----- Material shown

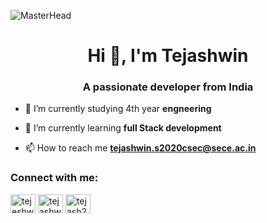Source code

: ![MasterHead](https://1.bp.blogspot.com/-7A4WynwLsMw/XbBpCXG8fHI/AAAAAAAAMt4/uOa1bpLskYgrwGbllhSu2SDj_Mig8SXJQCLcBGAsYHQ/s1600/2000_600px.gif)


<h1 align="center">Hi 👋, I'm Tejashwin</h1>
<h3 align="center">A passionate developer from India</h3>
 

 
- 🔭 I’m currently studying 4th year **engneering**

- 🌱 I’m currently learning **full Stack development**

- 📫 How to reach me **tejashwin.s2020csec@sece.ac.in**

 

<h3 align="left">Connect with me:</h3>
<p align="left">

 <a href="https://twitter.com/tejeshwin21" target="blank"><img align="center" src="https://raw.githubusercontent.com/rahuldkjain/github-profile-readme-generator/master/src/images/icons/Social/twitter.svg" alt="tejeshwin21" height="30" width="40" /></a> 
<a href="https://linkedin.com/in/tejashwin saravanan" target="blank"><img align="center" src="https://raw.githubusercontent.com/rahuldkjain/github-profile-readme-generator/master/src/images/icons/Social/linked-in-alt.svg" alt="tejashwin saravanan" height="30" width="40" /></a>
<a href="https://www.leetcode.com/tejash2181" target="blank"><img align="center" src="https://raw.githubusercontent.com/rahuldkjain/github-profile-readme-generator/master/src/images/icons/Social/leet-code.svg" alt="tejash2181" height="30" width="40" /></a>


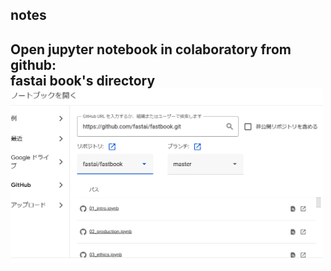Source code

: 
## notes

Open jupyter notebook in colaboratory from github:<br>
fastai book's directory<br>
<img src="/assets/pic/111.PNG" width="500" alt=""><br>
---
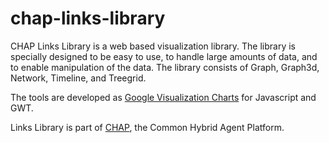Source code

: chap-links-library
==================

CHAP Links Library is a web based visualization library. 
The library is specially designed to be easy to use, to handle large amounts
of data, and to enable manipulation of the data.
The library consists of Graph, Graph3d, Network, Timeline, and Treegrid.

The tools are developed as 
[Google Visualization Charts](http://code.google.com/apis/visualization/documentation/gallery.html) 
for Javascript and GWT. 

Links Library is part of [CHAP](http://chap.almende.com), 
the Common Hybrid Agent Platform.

----------

- _Directions_
If a line in the records above contains the string "left", copy that line out.

- _Task output_
<h3 align="left">Connect with me:</h3>
<p align="left">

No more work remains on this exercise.